───── Records

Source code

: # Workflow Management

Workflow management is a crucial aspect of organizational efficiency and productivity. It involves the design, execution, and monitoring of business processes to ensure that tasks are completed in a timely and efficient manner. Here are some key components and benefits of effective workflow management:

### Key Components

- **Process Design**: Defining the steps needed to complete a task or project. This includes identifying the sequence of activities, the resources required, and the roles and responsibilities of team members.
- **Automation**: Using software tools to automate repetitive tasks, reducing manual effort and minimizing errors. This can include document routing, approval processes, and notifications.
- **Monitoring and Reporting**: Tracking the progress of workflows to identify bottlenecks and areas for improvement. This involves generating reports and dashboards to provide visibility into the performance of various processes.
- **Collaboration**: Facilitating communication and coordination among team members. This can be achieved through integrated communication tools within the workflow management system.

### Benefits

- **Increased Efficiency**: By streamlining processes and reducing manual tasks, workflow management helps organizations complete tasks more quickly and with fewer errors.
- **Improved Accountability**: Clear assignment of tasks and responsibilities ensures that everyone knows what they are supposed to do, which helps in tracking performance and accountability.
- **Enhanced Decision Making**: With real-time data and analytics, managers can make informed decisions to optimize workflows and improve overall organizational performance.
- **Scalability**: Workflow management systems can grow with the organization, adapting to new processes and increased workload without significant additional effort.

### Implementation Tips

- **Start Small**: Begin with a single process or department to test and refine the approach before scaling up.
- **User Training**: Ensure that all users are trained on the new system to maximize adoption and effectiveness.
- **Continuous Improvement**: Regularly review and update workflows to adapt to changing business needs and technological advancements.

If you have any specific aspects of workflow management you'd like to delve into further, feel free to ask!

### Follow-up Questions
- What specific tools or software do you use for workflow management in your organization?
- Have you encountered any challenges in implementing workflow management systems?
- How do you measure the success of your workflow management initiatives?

──────────

- **Required work**: Using the entries above, repeat only the lines from the one containing "# Workflow Management" through the one containing "### Key Components", end lines included.

- **Expected output**:
: # Workflow Management

Workflow management is a crucial aspect of organizational efficiency and productivity. It involves the design, execution, and monitoring of business processes to ensure that tasks are completed in a timely and efficient manner. Here are some key components and benefits of effective workflow management:

### Key Components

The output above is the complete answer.